Your assignment:
Of the entries below, return exactly those lines that fall between the one containing "1. **Basic Agent**" and the one containing "7. **Multi-Agent** –", the two end lines included.

Material provided:
□ □ □ □

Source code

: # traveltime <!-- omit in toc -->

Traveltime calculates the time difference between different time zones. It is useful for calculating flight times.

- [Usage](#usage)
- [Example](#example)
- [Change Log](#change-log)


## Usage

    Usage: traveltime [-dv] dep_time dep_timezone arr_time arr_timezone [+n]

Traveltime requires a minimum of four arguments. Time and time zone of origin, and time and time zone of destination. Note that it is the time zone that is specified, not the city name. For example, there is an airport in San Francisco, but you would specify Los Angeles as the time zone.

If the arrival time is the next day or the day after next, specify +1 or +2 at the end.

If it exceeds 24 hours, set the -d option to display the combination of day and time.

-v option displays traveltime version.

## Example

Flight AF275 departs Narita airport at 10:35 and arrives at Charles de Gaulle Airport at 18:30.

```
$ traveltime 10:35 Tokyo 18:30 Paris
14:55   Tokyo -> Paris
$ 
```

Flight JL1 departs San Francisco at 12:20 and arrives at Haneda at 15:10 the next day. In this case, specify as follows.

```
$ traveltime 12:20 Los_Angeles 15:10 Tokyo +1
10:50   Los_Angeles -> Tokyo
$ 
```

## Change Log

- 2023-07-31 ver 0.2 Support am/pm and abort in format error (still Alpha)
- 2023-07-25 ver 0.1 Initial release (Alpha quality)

□ □ □ □

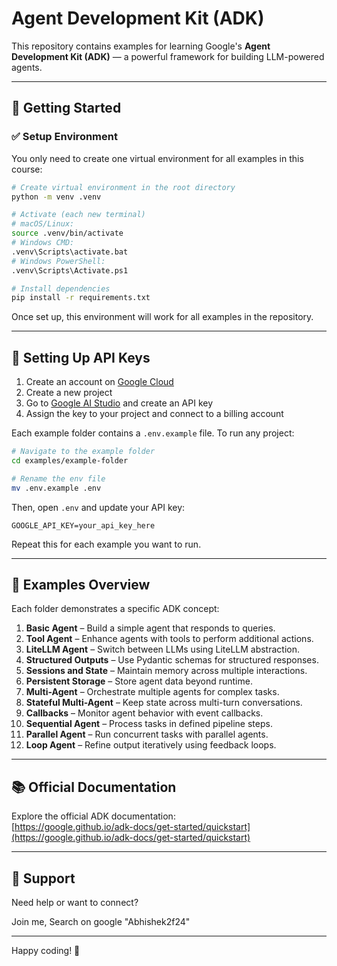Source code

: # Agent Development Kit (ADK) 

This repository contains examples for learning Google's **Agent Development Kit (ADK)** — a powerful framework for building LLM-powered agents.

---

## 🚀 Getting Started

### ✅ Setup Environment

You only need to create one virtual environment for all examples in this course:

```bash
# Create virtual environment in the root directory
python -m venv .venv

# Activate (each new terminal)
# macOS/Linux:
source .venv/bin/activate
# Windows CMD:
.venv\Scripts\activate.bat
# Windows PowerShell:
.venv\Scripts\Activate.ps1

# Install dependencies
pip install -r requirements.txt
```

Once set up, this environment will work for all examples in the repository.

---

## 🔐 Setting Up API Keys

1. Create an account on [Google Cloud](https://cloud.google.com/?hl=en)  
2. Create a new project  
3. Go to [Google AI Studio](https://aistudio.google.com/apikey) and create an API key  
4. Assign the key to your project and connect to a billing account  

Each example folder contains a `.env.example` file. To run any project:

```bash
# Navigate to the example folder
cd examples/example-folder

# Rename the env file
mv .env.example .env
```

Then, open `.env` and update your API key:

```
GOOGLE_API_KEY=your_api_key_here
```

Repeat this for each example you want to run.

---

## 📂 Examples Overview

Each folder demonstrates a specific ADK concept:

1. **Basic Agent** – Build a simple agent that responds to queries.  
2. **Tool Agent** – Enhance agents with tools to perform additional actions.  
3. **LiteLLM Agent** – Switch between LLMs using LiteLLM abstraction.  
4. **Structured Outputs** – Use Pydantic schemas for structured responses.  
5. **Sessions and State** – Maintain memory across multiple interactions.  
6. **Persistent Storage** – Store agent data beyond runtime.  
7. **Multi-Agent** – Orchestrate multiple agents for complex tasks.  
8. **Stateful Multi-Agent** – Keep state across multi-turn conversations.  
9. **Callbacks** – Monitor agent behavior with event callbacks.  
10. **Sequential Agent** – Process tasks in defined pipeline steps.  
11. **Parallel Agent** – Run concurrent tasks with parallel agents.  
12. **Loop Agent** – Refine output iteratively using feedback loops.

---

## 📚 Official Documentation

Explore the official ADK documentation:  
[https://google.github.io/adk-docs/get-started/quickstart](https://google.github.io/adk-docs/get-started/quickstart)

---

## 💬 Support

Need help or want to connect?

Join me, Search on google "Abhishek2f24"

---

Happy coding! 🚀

□ □ □ □

The completed task:
1. **Basic Agent** – Build a simple agent that responds to queries.  
2. **Tool Agent** – Enhance agents with tools to perform additional actions.  
3. **LiteLLM Agent** – Switch between LLMs using LiteLLM abstraction.  
4. **Structured Outputs** – Use Pydantic schemas for structured responses.  
5. **Sessions and State** – Maintain memory across multiple interactions.  
6. **Persistent Storage** – Store agent data beyond runtime.  
7. **Multi-Agent** – Orchestrate multiple agents for complex tasks.  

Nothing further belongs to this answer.